そして口の中で飴をもごもごと動かして味わいながら、何も書かれていないまっさらな頁をめくっていく。
あの日記は昨日買ってきて今日書き始めたばかりの新品だ。書かれているのは、先刻書いたあの頁だけ。そんなのを見て何が楽しいんだか。
「よくもまあ。こんなこっぱずかしいこと書けたね。どうせ後で悶えるのに」
「日記なんてそんなもんだろ。小学生の夏休みの日記なんざ大半は捏造されてんだ、それに比べりゃなんとまあ素直なことか。日記としちゃ百点満点だ。

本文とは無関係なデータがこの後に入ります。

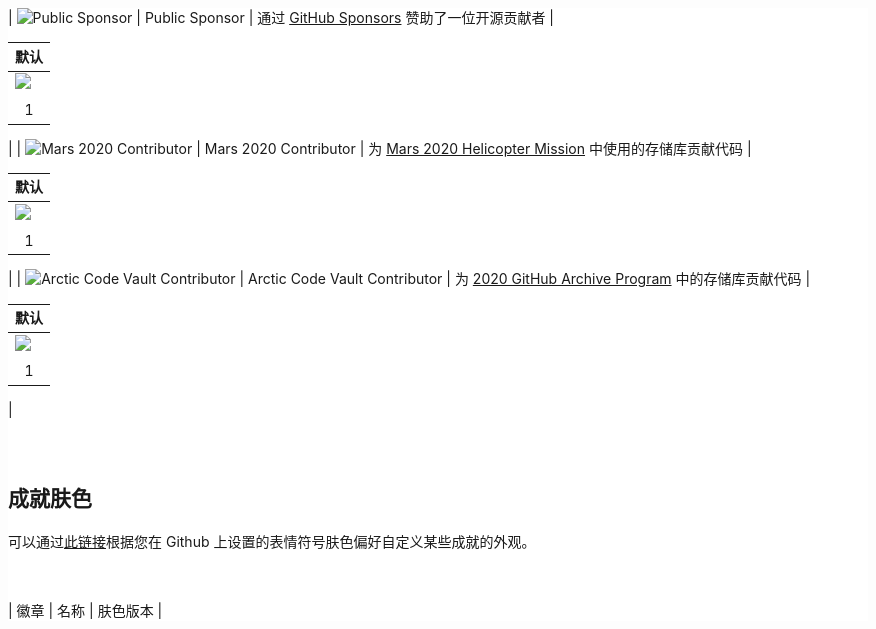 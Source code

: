 |                ![Public Sponsor](https://github.githubassets.com/images/modules/profile/achievements/public-sponsor-default.png)                |        Public Sponsor         |                        通过 [GitHub Sponsors](https://github.com/sponsors) 赞助了一位开源贡献者                        |                                                                                                                                                                                                                                                                                        <table> <thead> <tr> <th>默认</th> </tr> </thead> <tbody> <tr> <td><img src="https://github.githubassets.com/images/modules/profile/achievements/public-sponsor-default.png" width="60px"></td> </tr> <tr> <td align="center">1</td> </tr> </tbody> </table>                                                                                                                                                                                                                                                                                         |
|         ![Mars 2020 Contributor](https://github.githubassets.com/images/modules/profile/achievements/mars-2020-contributor-default.png)         |     Mars 2020 Contributor     | 为 [Mars 2020 Helicopter Mission](https://github.com/readme/featured/nasa-ingenuity-helicopter) 中使用的存储库贡献代码 |                                                                                                                                                                                                                                                                                     <table> <thead> <tr> <th>默认</th> </tr> </thead> <tbody> <tr> <td><img src="https://github.githubassets.com/images/modules/profile/achievements/mars-2020-contributor-default.png" width="60px"></td> </tr> <tr> <td align="center">1</td> </tr> </tbody> </table>                                                                                                                                                                                                                                                                                     |
| ![Arctic Code Vault Contributor](https://github.githubassets.com/images/modules/profile/achievements/arctic-code-vault-contributor-default.png) | Arctic Code Vault Contributor |                 为 [2020 GitHub Archive Program](https://archiveprogram.github.com/) 中的存储库贡献代码                 |                                                                                                                                                                                                                                                                                 <table> <thead> <tr> <th>默认</th> </tr> </thead> <tbody> <tr> <td><img src="https://github.githubassets.com/images/modules/profile/achievements/arctic-code-vault-contributor-default.png" width="60px"></td> </tr> <tr> <td align="center">1</td> </tr> </tbody> </table>                                                                                                                                                                                                                                                                                 |

<br>

## 成就肤色

可以通过[此链接](https://github.com/settings/appearance)根据您在 Github 上设置的表情符号肤色偏好自定义某些成就的外观。

<br>

|                                                   徽章                                                   |    名称    |                                                                                                                                                                                                                                                                                                                                                                                                                                                                                                                                                                                                                  肤色版本                                                                                                                                                                                                                                                                                                                                                                                                                                                                                                                                                                                                                   | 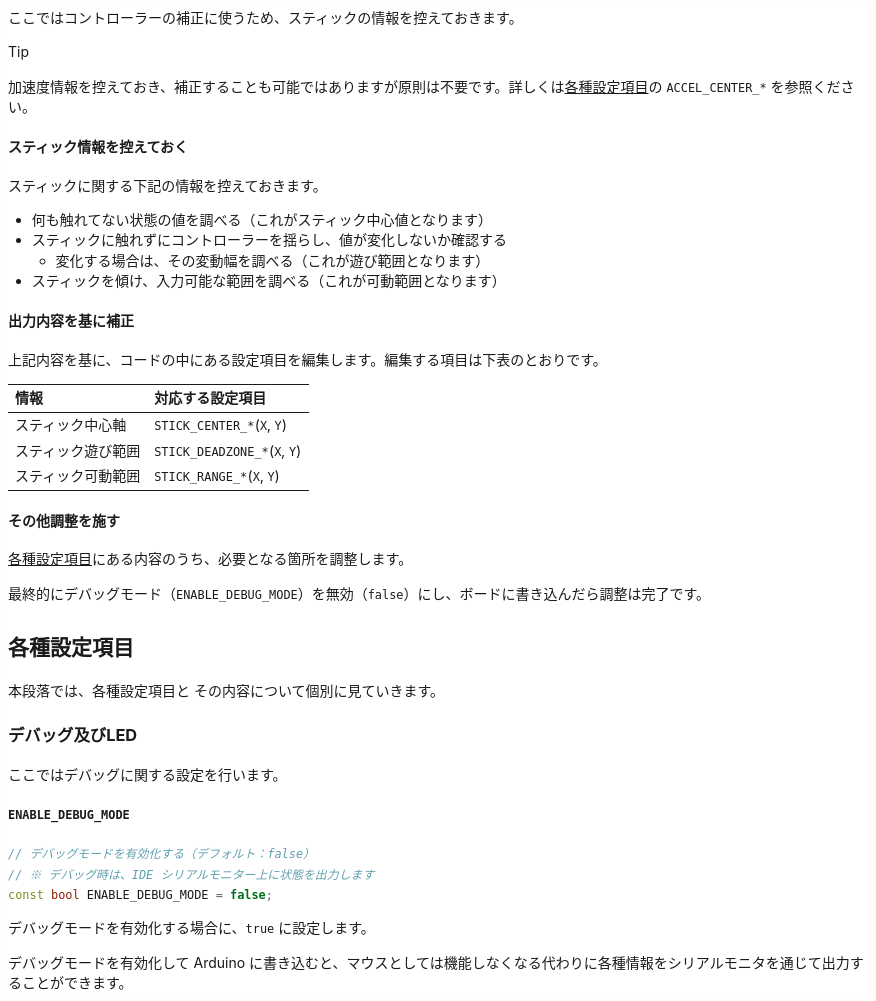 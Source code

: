 ここではコントローラーの補正に使うため、スティックの情報を控えておきます。

> [!TIP]
> 加速度情報を控えておき、補正することも可能ではありますが原則は不要です。詳しくは[各種設定項目](#各種設定項目)の `ACCEL_CENTER_*` を参照ください。

#### スティック情報を控えておく

スティックに関する下記の情報を控えておきます。

- 何も触れてない状態の値を調べる（これがスティック中心値となります）
- スティックに触れずにコントローラーを揺らし、値が変化しないか確認する
  - 変化する場合は、その変動幅を調べる（これが遊び範囲となります）
- スティックを傾け、入力可能な範囲を調べる（これが可動範囲となります）

#### 出力内容を基に補正

上記内容を基に、コードの中にある設定項目を編集します。編集する項目は下表のとおりです。

|情報|対応する設定項目|
|:---|:---|
|スティック中心軸|`STICK_CENTER_*`(`X`, `Y`)|
|スティック遊び範囲|`STICK_DEADZONE_*`(`X`, `Y`)|
|スティック可動範囲|`STICK_RANGE_*`(`X`, `Y`)|

#### その他調整を施す

[各種設定項目](#各種設定項目)にある内容のうち、必要となる箇所を調整します。

最終的にデバッグモード（`ENABLE_DEBUG_MODE`）を無効（`false`）にし、ボードに書き込んだら調整は完了です。

## 各種設定項目

本段落では、各種設定項目と その内容について個別に見ていきます。

### デバッグ及びLED

ここではデバッグに関する設定を行います。

#### `ENABLE_DEBUG_MODE`

```cpp
// デバッグモードを有効化する（デフォルト：false）
// ※ デバッグ時は、IDE シリアルモニター上に状態を出力します
const bool ENABLE_DEBUG_MODE = false;
```

デバッグモードを有効化する場合に、`true` に設定します。

デバッグモードを有効化して Arduino に書き込むと、マウスとしては機能しなくなる代わりに各種情報をシリアルモニタを通じて出力することができます。


[^1]: MacOS に関してはコード内にある設定項目の変更（カスタマイズ）が必要です。これは「戻る/進む」ショートカットキーが他の OS と異なるためです。
[^2]: Arduino 開発ボードは HID サポートされた機種が必要となります。詳しくは[公式ドキュメント](https://docs.arduino.cc/language-reference/en/functions/usb/Keyboard/#compatible-hardware)を参照ください。
[^3]: 互換品である Pro Micro 等でも動作するとは思いますが、検証はしていない状態です。ご了承ください。
[^4]: コントローラーの電源が 3.3V のため、3.3V を出力できるボードを推奨します。
[^5]: IDE（Integrated Development Environmen）：統合開発環境、必要となる様々な機能をまとめた開発環境のこと
[^6]: HID（Human Interface Device）：コンピューター用デバイスで人が入力する際に使うもの。マウスやキーボードなどが、これに該当する。
[^7]: レベルコンバーター：3.3V と 5V といった異なる信号の電圧を変換して通信を適正に保つためのモジュールの一種。
[^8]: I2C（Inter-Integrated Circuit）：データ通信の 1 種で、信号線 2 本を用いたシリアル通信を指す。安価でありつつ、ある程度高速な通信速度と精度を持ち、さらにバス通信も可能と、コストパフォーマンスに優れているとされている。
[^9]: SDA（Serial Data）：データ本体をやり取りするための信号線
[^10]: SCL（Serial Clock）：一定周期で切り替わるクロック線。ここでのタイミングとSDAを組み合わせることで、`0`, `1` のデータに変換される
[^11]: チャタリング：物理的なボタンを押すタイミングで、オンオフの状態が複数回切り替わる状況を指す。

それにこんなん後で見直すもんでもねぇし、何書いたって
俺がそう云うと、乱歩は興味を無くしたようにふうんと呟いて日記を置いた。
「それより美麗、5分後に出かけるよ」
「ん、行ってら」
寝転がったまま腕を振れば乱歩は眉を顰めて口から飴を取り出す。
「違う。君も来るんだよ。というか君に必要なものを買いに行くの」
「必要なもの?」
「そ。此処でひと月暮らして、足りない物とかあったでしょ?
あと衣住食の住食はあるけど衣がないじゃん、君」
俺は頭の中で乱歩の言葉を反芻する。
衣食住の衣がない?何云ってんだ此奴は。
俺の顔の横にしゃがみこんできた乱歩に俺は首を傾けて服の胸元を摘まみ上げた。
「服ならあんじゃん、これがよ」
「普段の仕事の時にそれ着てるのはいいけどさ、休日くらい違う服着ようよ。
今はまだないけどいずれ社の誰かから、非番の日に一緒に出掛けないかっていう誘いが来るよ。その時にみんな私服の中、君だけ学校の制服っていうのはちょっと違うんじゃない?」
「だけどよ、俺が持ってる服はこれと福沢さんがくれた寝間着とかくらいだぜ?」
「だから、それを買いに行くの、今から。
年頃の女の子どうこう以前に、一人の人間として服がそれだけってありえない」
なんだ此奴、ぼろくそ言いやがる。
しゃあねぇじゃん、こっちに来た時に神とやらが箪笥も一緒に送ってくれなかったんだからよ。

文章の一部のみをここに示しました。